United States District Court, N.D. California
IN RE KONINKLIJKE PHILIPS PATENT LITIGATION This Document Relates To ALL ACTIONS
ORDER GRANTING MICROSOFT'S MOTION TO STAY
'064 CLAIMS RE: DKT. NO. 656
HAYWOOD S GILLIAM, JR. UNITED STATES DISTRICT JUDGE
Pending
before the Court is Microsoft's motion to stay all claims
and counterclaims relating to U.S. Patent No. 7, 184, 064
(the “'064 Patent”), pending a decision from
the Federal Circuit on the Patent Trial & Appeal
Board's (“PTAB's”) invalidation of all
claims of U.S. Patent No. 6, 690, 387 (the “'387
Patent”).
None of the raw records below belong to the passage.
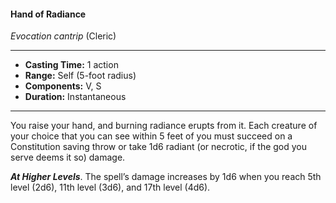 #### Hand of Radiance
*Evocation cantrip* (Cleric)
___
- **Casting Time:** 1 action
- **Range:** Self (5-foot radius)
- **Components:** V, S
- **Duration:** Instantaneous
---
You raise your hand, and burning radiance erupts from it. Each creature of your choice that you can see within 5 feet of you must succeed on a Constitution saving throw or take 1d6 radiant (or necrotic, if the god you serve deems it so) damage.

***At Higher Levels***. The spell’s damage increases by 1d6 when you reach 5th level (2d6), 11th level (3d6), and 17th level (4d6). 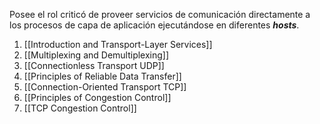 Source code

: Posee el rol criticó de proveer servicios de comunicación directamente a los procesos de capa de aplicación ejecutándose en diferentes ***hosts***.

1. [[Introduction and Transport-Layer Services]]
2. [[Multiplexing and Demultiplexing]]
3. [[Connectionless Transport UDP]]
4. [[Principles of Reliable Data Transfer]]
5. [[Connection-Oriented Transport TCP]]
6. [[Principles of Congestion Control]]
7. [[TCP Congestion Control]]
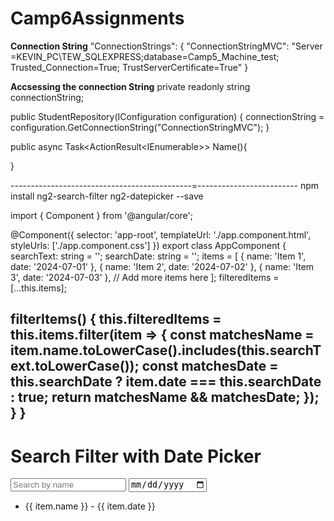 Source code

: # Camp6Assignments

**Connection String**
"ConnectionStrings": {
  "ConnectionStringMVC": "Server =KEVIN_PC\\TEW_SQLEXPRESS;database=Camp5_Machine_test; Trusted_Connection=True; TrustServerCertificate=True"
}

**Accsessing the connection String**
  private readonly string connectionString;

  public StudentRepository(IConfiguration configuration)
  {
      connectionString = configuration.GetConnectionString("ConnectionStringMVC");
  }
  
public async Task<ActionResult<IEnumerable<Department>>> Name(){

}


---------------------------------------------=-------------------------
npm install ng2-search-filter ng2-datepicker --save


import { Component } from '@angular/core';

@Component({
  selector: 'app-root',
  templateUrl: './app.component.html',
  styleUrls: ['./app.component.css']
})
export class AppComponent {
  searchText: string = '';
  searchDate: string = '';
  items = [
    { name: 'Item 1', date: '2024-07-01' },
    { name: 'Item 2', date: '2024-07-02' },
    { name: 'Item 3', date: '2024-07-03' },
    // Add more items here
  ];
  filteredItems = [...this.items];

  filterItems() {
    this.filteredItems = this.items.filter(item => {
      const matchesName = item.name.toLowerCase().includes(this.searchText.toLowerCase());
      const matchesDate = this.searchDate ? item.date === this.searchDate : true;
      return matchesName && matchesDate;
    });
  }
}
--------------------------------------------------------------------------------------------------
<div>
  <h1>Search Filter with Date Picker</h1>
  <input type="text" [(ngModel)]="searchText" (ngModelChange)="filterItems()" placeholder="Search by name" />
  <input type="date" [(ngModel)]="searchDate" (ngModelChange)="filterItems()" placeholder="Search by date" />
  <ul>
    <li *ngFor="let item of filteredItems">
      {{ item.name }} - {{ item.date }}
    </li>
  </ul>
</div>
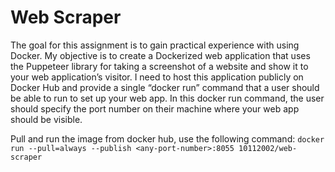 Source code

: # Web Scraper

The goal for this assignment is to gain practical experience with using Docker. My objective is to create a Dockerized web application that uses the Puppeteer library for taking a screenshot of a website and show it to your web application’s visitor. I need to host this application publicly on Docker Hub and provide a single “docker run” command that a user should be able to run to set up your web app. In this docker run command, the user should specify the port number on their machine where your web app should be visible.

Pull and run the image from docker hub, use the following command:
`docker run --pull=always --publish <any-port-number>:8055 10112002/web-scraper`
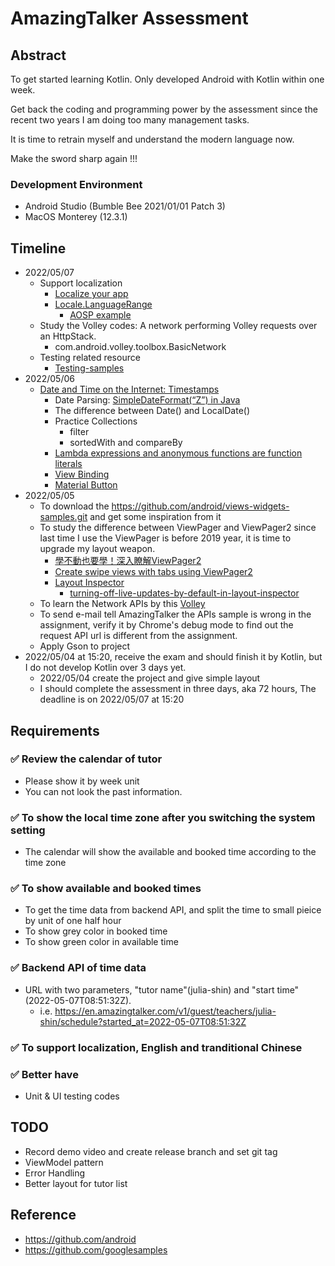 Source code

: # AmazingTalker Assessment

## Abstract
To get started learning Kotlin. Only developed Android with Kotlin within one week.

Get back the coding and programming power by the assessment since the recent two years I am doing too many management tasks.

It is time to retrain myself and understand the modern language now.

Make the sword sharp again !!!

### Development Environment
- Android Studio (Bumble Bee 2021/01/01 Patch 3)
- MacOS Monterey (12.3.1)

## Timeline
- 2022/05/07
  - Support localization
    - [Localize your app](https://developer.android.com/guide/topics/resources/localization)
    - [Locale.LanguageRange](https://developer.android.com/reference/java/util/Locale.LanguageRange)
      - [AOSP example](https://android.googlesource.com/platform/packages/apps/Settings/+/master/res/)
  - Study the Volley codes: A network performing Volley requests over an HttpStack.
    - com.android.volley.toolbox.BasicNetwork
  - Testing related resource
    - [Testing-samples](https://github.com/android/testing-samples)
- 2022/05/06
  - [Date and Time on the Internet: Timestamps](https://www.ietf.org/rfc/rfc3339.txt) 
    - Date Parsing: [SimpleDateFormat(“Z”) in Java](https://www.tutorialspoint.com/simpledateformat-z-in-java)
    - The difference between Date() and LocalDate()
    - Practice Collections 
      - filter
      - sortedWith and compareBy
    - [Lambda expressions and anonymous functions are function literals](https://kotlinlang.org/docs/lambdas.html#lambda-expressions-and-anonymous-functions)
    - [View Binding](https://developer.android.com/topic/libraries/view-binding)
    - [Material Button](https://material.io/components/buttons)
- 2022/05/05
  - To download the https://github.com/android/views-widgets-samples.git and get some inspiration from it
  - To study the difference between ViewPager and ViewPager2 since last time I use the ViewPager is before 2019 year, it is time to upgrade my layout weapon.
    - [學不動也要學！深入瞭解ViewPager2](https://codertw.com/%E7%A8%8B%E5%BC%8F%E8%AA%9E%E8%A8%80/712473/)
    - [Create swipe views with tabs using ViewPager2](https://developer.android.com/guide/navigation/navigation-swipe-view-2)
    - [Layout Inspector](https://developer.android.com/studio/debug/layout-inspector)
      - [turning-off-live-updates-by-default-in-layout-inspector](https://stackoverflow.com/questions/64342087/turning-off-live-updates-by-default-in-layout-inspector)
  - To learn the Network APIs by this [Volley](https://google.github.io/volley/)
  - To send e-mail tell AmazingTalker the APIs sample is wrong in the assignment, verify it by Chrome's debug mode to find out the request API url is different from the assignment.
  - Apply Gson to project
- 2022/05/04 at 15:20, receive the exam and should finish it by Kotlin, but I do not develop Kotlin over 3 days yet.
  - 2022/05/04 create the project and give simple layout
  - I should complete the assessment in three days, aka 72 hours, The deadline is on 2022/05/07 at 15:20

## Requirements

### :white_check_mark: Review the calendar of tutor
- Please show it by week unit
- You can not look the past information.
 
### :white_check_mark: To show the local time zone after you switching the system setting 
- The calendar will show the available and booked time according to the time zone

### :white_check_mark: To show available and booked times 
- To get the time data from backend API, and split the time to small pieice by unit of one half hour
- To show grey color in booked time
- To show green color in available time

### :white_check_mark: Backend API of time data
- URL with two parameters, "tutor name"(julia-shin) and "start time"(2022-05-07T08:51:32Z).
  - i.e. https://en.amazingtalker.com/v1/guest/teachers/julia-shin/schedule?started_at=2022-05-07T08:51:32Z

### :white_check_mark: To support localization, English and tranditional Chinese
### :white_check_mark: Better have
- Unit & UI testing codes

## TODO
- Record demo video and create release branch and set git tag
- ViewModel pattern
- Error Handling
- Better layout for tutor list

## Reference
- https://github.com/android
- https://github.com/googlesamples
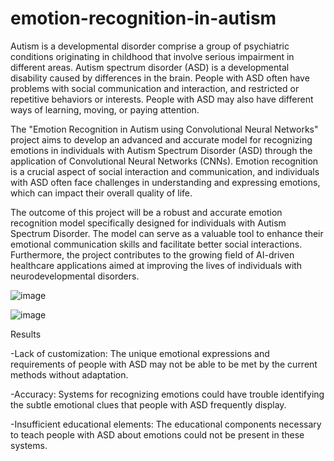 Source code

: # emotion-recognition-in-autism

Autism is a developmental disorder comprise a group of psychiatric conditions originating in childhood that involve serious impairment in different areas. Autism spectrum disorder (ASD) is a developmental disability caused by differences in the brain. People with ASD often have problems with social communication and interaction, and restricted or repetitive behaviors or interests. People with ASD may also have different ways of learning, moving, or paying attention.

The "Emotion Recognition in Autism using Convolutional Neural Networks" project aims to develop an advanced and accurate model for recognizing emotions in individuals with Autism Spectrum Disorder (ASD) through the application of Convolutional Neural Networks (CNNs). Emotion recognition is a crucial aspect of social interaction and communication, and individuals with ASD often face challenges in understanding and expressing emotions, which can impact their overall quality of life.

The outcome of this project will be a robust and accurate emotion recognition model specifically designed for individuals with Autism Spectrum Disorder. The model can serve as a valuable tool to enhance their emotional communication skills and facilitate better social interactions. Furthermore, the project contributes to the growing field of AI-driven healthcare applications aimed at improving the lives of individuals with neurodevelopmental disorders.

![image](https://github.com/glo13001/emotion-recognition-in-autism/assets/122780303/881ae62c-fce7-4ff7-a411-ba4706aeb01a)


![image](https://github.com/glo13001/emotion-recognition-in-autism/assets/122780303/2db5bec6-22a6-4fc6-acd4-b20c43612c40)

Results

-Lack of customization: The unique emotional expressions and requirements of people with ASD may not be able to be met by the current methods without adaptation. 

-Accuracy: Systems for recognizing emotions could have trouble identifying the subtle emotional clues that people with ASD frequently display. 

-Insufficient educational elements: The educational components necessary to teach people with ASD about emotions could not be present in these systems. 

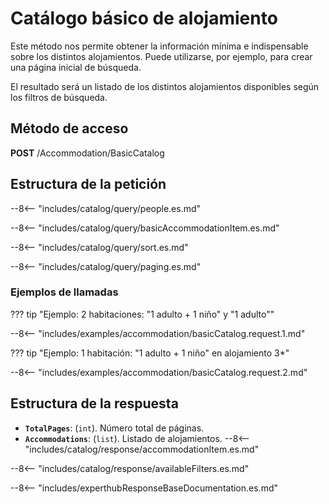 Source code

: # Catálogo básico de alojamiento

Este método nos permite obtener la información mínima e indispensable sobre los distintos alojamientos. Puede utilizarse, por ejemplo, para crear una página inicial de búsqueda.

El resultado será un listado de los distintos alojamientos disponibles según los filtros de búsqueda.

## Método de acceso

**POST** /Accommodation/BasicCatalog

## Estructura de la petición

--8<-- "includes/catalog/query/people.es.md"

--8<-- "includes/catalog/query/basicAccommodationItem.es.md"

--8<-- "includes/catalog/query/sort.es.md"

--8<-- "includes/catalog/query/paging.es.md"

### Ejemplos de llamadas

??? tip "Ejemplo: 2 habitaciones: "1 adulto + 1 niño" y "1 adulto""

--8<-- "includes/examples/accommodation/basicCatalog.request.1.md"

??? tip "Ejemplo: 1 habitación: "1 adulto + 1 niño" en alojamiento 3*"

--8<-- "includes/examples/accommodation/basicCatalog.request.2.md"

## Estructura de la respuesta

- **``TotalPages``**: (``int``). Número total de páginas.
- **``Accommodations``**: (``list``). Listado de alojamientos.
    --8<-- "includes/catalog/response/accommodationItem.es.md" 


--8<-- "includes/catalog/response/availableFilters.es.md"

--8<-- "includes/experthubResponseBaseDocumentation.es.md"
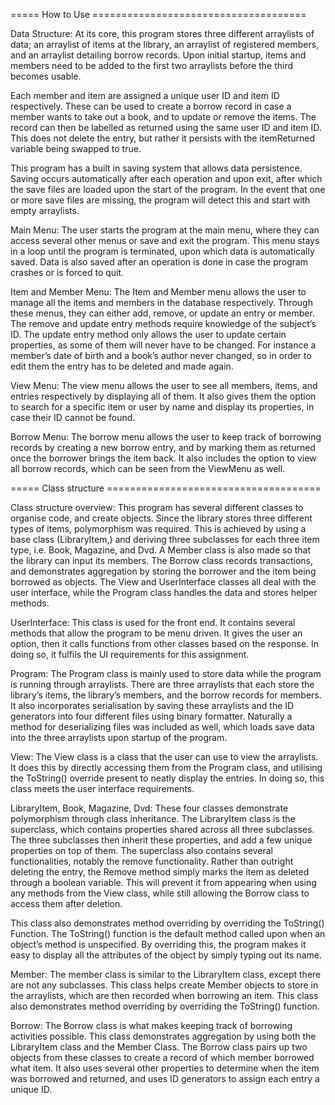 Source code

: ===== How to Use =====================================

  Data Structure: 
At its core, this program stores three different arraylists of data; an arraylist of items at the library, an arraylist of registered members, and an arraylist detailing borrow records. Upon initial startup, items and members need to be added to the first two arraylists before the third becomes usable. 

Each member and item are assigned a unique user ID and item ID respectively. These can be used to create a borrow record in case a member wants to take out a book, and to update or remove the items. The record can then be labelled as returned using the same user ID and item ID. This does not delete the entry, but rather it persists with the itemReturned variable being swapped to true.

This program has a built in saving system that allows data persistence. Saving occurs automatically after each operation and upon exit, after which the save files are loaded upon the start of the program. In the event that one or more save files are missing, the program will detect this and start with empty arraylists.

  Main Menu: 
The user starts the program at the main menu, where they can access several other menus or save and exit the program. This menu stays in a loop until the program is terminated, upon which data is automatically saved. Data is also saved after an operation is done in case the program crashes or is forced to quit.

  Item and Member Menu: 
The Item and Member menu allows the user to manage all the items and members in the database respectively. Through these menus, they can either add, remove, or update an entry or member. The remove and update entry methods require knowledge of the subject’s ID. The update entry method only allows the user to update certain properties, as some of them will never have to be changed. For instance a member’s date of birth and a book’s author never changed, so in order to edit them the entry has to be deleted and made again.

  View Menu: 
The view menu allows the user to see all members, items, and entries respectively by displaying all of them. It also gives them the option to search for a specific item or user by name and display its properties, in case their ID cannot be found.

  Borrow Menu: 
The borrow menu allows the user to keep track of borrowing records by creating a new borrow entry, and by marking them as returned once the borrower brings the item back. It also includes the option to view all borrow records, which can be seen from the ViewMenu as well.

===== Class structure =====================================

  Class structure overview: 
This program has several different classes to organise code, and create objects. Since the library stores three different types of items, polymorphism was required. This is achieved by using a base class (LibraryItem,) and deriving three subclasses for each three item type, i.e. Book, Magazine, and Dvd. A Member class is also made so that the library can input its members. The Borrow class records transactions, and demonstrates aggregation by storing the borrower and the item being borrowed as objects. The View and UserInterface classes all deal with the user interface, while the Program class handles the data and stores helper methods.

  UserInterface: 
This class is used for the front end. It contains several methods that allow the program to be menu driven. It gives the user an option, then it calls functions from other classes based on the response. In doing so, it fulfils the UI requirements for this assignment.

  Program: 
The Program class is mainly used to store data while the program is running through arraylists. There are three arraylists that each store the library’s items, the library’s members, and the borrow records for members. It also incorporates serialisation by saving these arraylists and the ID generators into four different files using binary formatter. Naturally a method for deserializing files was included as well, which loads save data into the three arraylists upon startup of the program.


  View: 
The View class is a class that the user can use to view the arraylists. It does this by directly accessing them from the Program class, and utilising the ToString() override present to neatly display the entries. In doing so, this class meets the user interface requirements.

  LibraryItem, Book, Magazine, Dvd: 
These four classes demonstrate polymorphism through class inheritance. The LibraryItem class is the superclass, which contains properties shared across all three subclasses. The three subclasses then inherit these properties, and add a few unique properties on top of them. The superclass also contains several functionalities, notably the remove functionality. Rather than outright deleting the entry, the Remove method simply marks the item as deleted through a boolean variable. This will prevent it from appearing when using any methods from the View class, while still allowing the Borrow class to access them after deletion.

This class also demonstrates method overriding by overriding the ToString() Function. The ToString() function is the default method called upon when an object’s method is unspecified. By overriding this, the program makes it easy to display all the attributes of the object by simply typing out its name.

  Member: 
The member class is similar to the LibraryItem class, except there are not any subclasses. This class helps create Member objects to store in the arraylists, which are then recorded when borrowing an item. This class also demonstrates method overriding by overriding the ToString() function.

  Borrow: 
The Borrow class is what makes keeping track of borrowing activities possible. This class demonstrates aggregation by using both the LibraryItem class and the Member Class. The Borrow class pairs up two objects from these classes to create a record of which member borrowed what item. It also uses several other properties to determine when the item was borrowed and returned, and uses ID generators to assign each entry a unique ID.
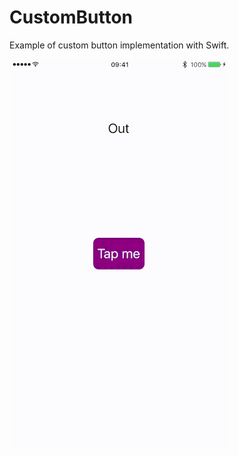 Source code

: # CustomButton

Example of custom button implementation with Swift.


![alt tag](https://github.com/Kirillzzy/CustomButton/blob/master/AdditionalFiles/videoExample.gif)
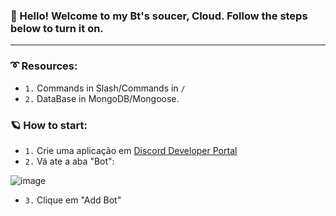 ### 👋 Hello! Welcome to my Bt's soucer, Cloud. Follow the steps below to turn it on.

---

### ➰ Resources:

- `1.` Commands in Slash/Commands in `/` </br>
- `2.` DataBase in MongoDB/Mongoose.

### 🪐 How to start:

- `1.` Crie uma aplicação em [Discord Developer Portal](https://discord.com/developers/applications)
- `2.` Vá ate a aba "Bot":

 ![image](https://user-images.githubusercontent.com/117662023/220201581-da304afe-0450-479a-8f57-e784722441f8.png)

- `3.` Clique em "Add Bot"
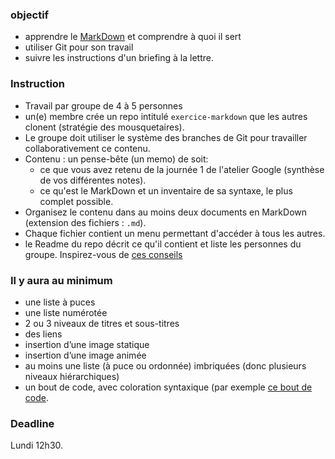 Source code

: ### objectif
- apprendre le [MarkDown](https://guides.github.com/features/mastering-markdown/) et comprendre à quoi il sert
- utiliser Git pour son travail
- suivre les instructions d'un briefing à la lettre.

### Instruction
- Travail par groupe de 4 à 5 personnes
- un(e) membre crée un repo intitulé `exercice-markdown` que les autres clonent (stratégie des mousquetaires).
- Le groupe doit utiliser le système des branches de Git pour travailler collaborativement ce contenu.
- Contenu : un pense-bête (un memo) de soit:
   - ce que vous avez retenu de la journée 1 de l'atelier Google (synthèse de vos différentes notes).
   - ce qu'est le MarkDown et un inventaire de sa syntaxe, le plus complet possible.
-  Organisez le contenu dans au moins deux documents en MarkDown (extension des fichiers : `.md`).
- Chaque fichier contient un menu permettant d'accéder à tous les autres.
- le Readme du repo décrit ce qu'il contient et liste les personnes du groupe. Inspirez-vous de [ces conseils](https://medium.com/becode/comment-faire-un-readme-sur-github-cc11f3df606a)

### Il y aura au minimum
- une liste à puces
- une liste numérotée
- 2 ou 3 niveaux de titres et sous-titres
- des liens
- insertion d’une image statique
- insertion d’une image animée
- au moins une liste (à puce ou ordonnée) imbriquées (donc plusieurs niveaux hiérarchiques)
- un bout de code, avec coloration syntaxique (par exemple [ce bout de code](http://stackoverflow.com/a/1701672/53960).

### Deadline
Lundi 12h30.
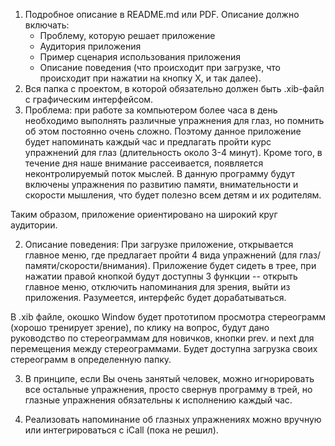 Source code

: 
1. Подробное описание в README.md или PDF. Описание должно включать:
	* Проблему, которую решает приложение
	* Аудитория приложения
	* Пример сценария использования приложения
	* Описание поведения (что происходит при загрузке, что происходит при нажатии на кнопку Х, и так далее).
2. Вся папка с проектом, в которой обязательно должен быть .xib-файл с графическим интерфейсом.
1. Проблема: при работе за компьютером более часа в день необходимо выполнять различные
 упражнения для глаз, но помнить об этом постоянно очень сложно. Поэтому данное приложение
 будет напоминать каждый час и предлагать пройти курс упражнений для глаз (длительность
около 3-4 минут). Кроме того, в течение дня наше внимание рассеивается, появляется
неконтролируемый поток мыслей. В данную программу будут включены упражнения по развитию
 памяти, внимательности и скорости мышления, что будет полезно всем детям и их родителям.

Таким образом, приложение ориентировано на широкий круг аудитории.

2. Описание поведения: При загрузке приложение, открывается главное меню, где предлагает
 пройти 4 вида упражнений (для глаз/памяти/скорости/внимания). Приложение будет сидеть в
 трее, при нажатии правой кнопкой будут доступны 3 функции -- открыть главное меню,
 отключить напоминания для зрения, выйти из приложения. Разумеется, интерфейс будет
 дорабатываться.

В .xib файле, окошко Window будет прототипом просмотра стереограмм (хорошо тренирует
 зрение), по клику на вопрос, будут дано руководство по стереограммам для новичков,
 кнопки prev. и next для перемещения между стереограммами. 
 Будет доступна загрузка своих стереограмм в определенную папку. 

3. В принципе, если Вы очень занятый человек, можно игнорировать все остальные упражнения, просто свернув программу в трей, но глазные упражнения обязательны к исполнению каждый час.

4. Реализовать напоминание об глазных упражнениях можно вручную или интегрироваться с iCall (пока не решил).
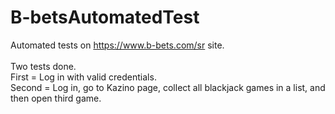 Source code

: # B-betsAutomatedTest<br>
Automated tests on https://www.b-bets.com/sr site.<br>
 <br>
Two tests done. <br>
First = Log in with valid credentials. <br>
Second = Log in, go to Kazino page, collect all blackjack games in a list, and then open third game.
Dkt. No. 656 (“Mot.”) After
carefully considering the parties' arguments, the Court
GRANTS Microsoft's motion.
I.
BACKGROUND
Plaintiffs
Koninklijke Philips N.V. and U.S. Philips Corp.
(collectively, “Philips”) instituted this patent
infringement action in December 2015, alleging infringement
of eleven patents. In November 2016, Microsoft intervened in
the actions against several of the Defendants, and Philips
counterclaimed against Microsoft for infringement of nine of
the patents-in-suit. Dkt. Nos. 69, 86. Two of the patents
asserted against Microsoft are the '064 Patent and the
'387 Patent, which are directed to techniques for
scrolling content on a touch screen. Mot. at 3. The '064
Patent is a continuation of the '387 Patent. Id.
On
April 10, 2019, after an inter partes review
(“IPR”), the PTAB issued a Final Written Decision
finding all claims in the '387 Patent unpatentable based
on obviousness over certain prior art. Dkt. No. 656-2, Ex. A.
Philips then stipulated to dismiss without prejudice its
infringement claims under the '387 Patent. Dkt. Nos. 649,
650. According to Microsoft, Philips has indicated that it
intends to appeal the PTAB's decision invaliding the
'387 Patent. Mot. at 2. Microsoft now moves to stay all
claims and counterclaims for the related '064 Patent
until the Federal Circuit affirms or reverses the PTAB's
decision. See generally Mot. In the alternative,
Microsoft seeks leave to file an early motion for summary
judgment. Id.
II.
LEGAL STANDARD
“Courts
have inherent power to manage their dockets and stay
proceedings, including the authority to order a stay pending
conclusion of [PTO proceedings].” Ethicon, Inc. v.
Quigg, 849 F.2d 1422, 1426-27 (Fed. Cir. 1988)
(citations omitted); IXI Mobile (R & D) Ltd. v.
Samsung Elecs. Co., No. 15-cv-03752-HSG, 2015 WL
7015415, at *2 (N.D. Cal. Nov. 12, 2015). Courts consider
three factors in determining whether to grant a stay pending
PTO proceedings: “(1) whether discovery is complete and
whether a trial date has been set; (2) whether a stay will
simplify the issues in question and trial of the case; and
(3) whether a stay would unduly prejudice or present a clear
tactical disadvantage to the non-moving party.” IXI
Mobile (R & D) Ltd., 2015 WL 7015415, at *2 (quoting
Evolutionary Intelligence, LLC v. Facebook, Inc.,
No. 13-cv-04202-SI, 2014 WL 261837, at *1 (N.D. Cal. Jan. 23,
2014)). The moving party bears the burden of demonstrating
that a stay is appropriate. DSS Tech. Mgmt., Inc. v.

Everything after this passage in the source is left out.